## WHAT TO DO
Pick out the lines below that contain the string "Automated" and copy them all.

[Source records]
::::::::
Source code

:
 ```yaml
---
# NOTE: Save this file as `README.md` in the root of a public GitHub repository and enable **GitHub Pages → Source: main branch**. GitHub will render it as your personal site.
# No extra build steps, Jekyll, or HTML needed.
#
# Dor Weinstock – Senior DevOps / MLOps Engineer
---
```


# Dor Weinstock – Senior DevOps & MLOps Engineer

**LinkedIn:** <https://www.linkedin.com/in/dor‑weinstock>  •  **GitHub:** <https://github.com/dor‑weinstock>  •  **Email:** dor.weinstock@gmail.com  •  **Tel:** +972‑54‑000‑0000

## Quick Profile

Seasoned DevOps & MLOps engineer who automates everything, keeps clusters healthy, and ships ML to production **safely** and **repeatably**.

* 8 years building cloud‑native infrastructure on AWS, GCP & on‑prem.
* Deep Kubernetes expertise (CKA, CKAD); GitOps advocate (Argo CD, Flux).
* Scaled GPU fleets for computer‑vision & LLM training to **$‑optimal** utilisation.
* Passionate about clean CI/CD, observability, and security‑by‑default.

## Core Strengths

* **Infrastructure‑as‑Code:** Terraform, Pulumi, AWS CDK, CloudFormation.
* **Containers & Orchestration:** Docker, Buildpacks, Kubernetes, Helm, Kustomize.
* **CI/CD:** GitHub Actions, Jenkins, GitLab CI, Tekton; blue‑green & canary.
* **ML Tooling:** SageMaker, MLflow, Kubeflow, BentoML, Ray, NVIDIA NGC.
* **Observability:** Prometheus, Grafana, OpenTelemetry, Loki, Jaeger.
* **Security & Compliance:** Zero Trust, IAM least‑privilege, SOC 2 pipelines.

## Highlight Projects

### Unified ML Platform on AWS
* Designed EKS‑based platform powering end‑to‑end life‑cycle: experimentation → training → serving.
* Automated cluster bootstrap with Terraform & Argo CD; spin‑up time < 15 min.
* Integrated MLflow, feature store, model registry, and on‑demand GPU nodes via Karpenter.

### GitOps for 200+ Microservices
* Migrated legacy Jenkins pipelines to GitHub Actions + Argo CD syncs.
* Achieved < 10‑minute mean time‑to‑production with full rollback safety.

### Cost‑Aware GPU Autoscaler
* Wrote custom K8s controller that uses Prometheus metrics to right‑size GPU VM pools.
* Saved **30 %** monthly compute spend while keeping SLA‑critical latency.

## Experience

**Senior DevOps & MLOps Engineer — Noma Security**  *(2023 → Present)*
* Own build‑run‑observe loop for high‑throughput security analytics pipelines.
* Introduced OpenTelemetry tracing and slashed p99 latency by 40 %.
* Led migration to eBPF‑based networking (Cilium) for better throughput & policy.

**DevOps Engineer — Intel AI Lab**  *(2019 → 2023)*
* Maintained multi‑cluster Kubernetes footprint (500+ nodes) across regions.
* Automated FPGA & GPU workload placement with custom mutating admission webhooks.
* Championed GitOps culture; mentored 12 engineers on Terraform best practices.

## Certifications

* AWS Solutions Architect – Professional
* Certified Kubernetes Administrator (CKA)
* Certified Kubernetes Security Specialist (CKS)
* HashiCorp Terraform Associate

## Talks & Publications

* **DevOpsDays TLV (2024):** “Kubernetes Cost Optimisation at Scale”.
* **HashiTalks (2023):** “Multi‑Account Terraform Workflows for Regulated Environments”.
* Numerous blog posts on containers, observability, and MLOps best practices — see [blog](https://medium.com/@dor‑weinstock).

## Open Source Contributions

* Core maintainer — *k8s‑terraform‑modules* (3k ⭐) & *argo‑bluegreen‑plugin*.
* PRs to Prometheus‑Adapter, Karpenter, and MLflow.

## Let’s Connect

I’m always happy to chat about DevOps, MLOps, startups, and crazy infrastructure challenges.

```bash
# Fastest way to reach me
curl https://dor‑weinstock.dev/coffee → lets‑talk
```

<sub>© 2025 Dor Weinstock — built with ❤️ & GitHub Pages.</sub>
::::::::
## SOLUTION TO THIS PROBLEM
* Automated cluster bootstrap with Terraform & Argo CD; spin‑up time < 15 min.
* Automated FPGA & GPU workload placement with custom mutating admission webhooks.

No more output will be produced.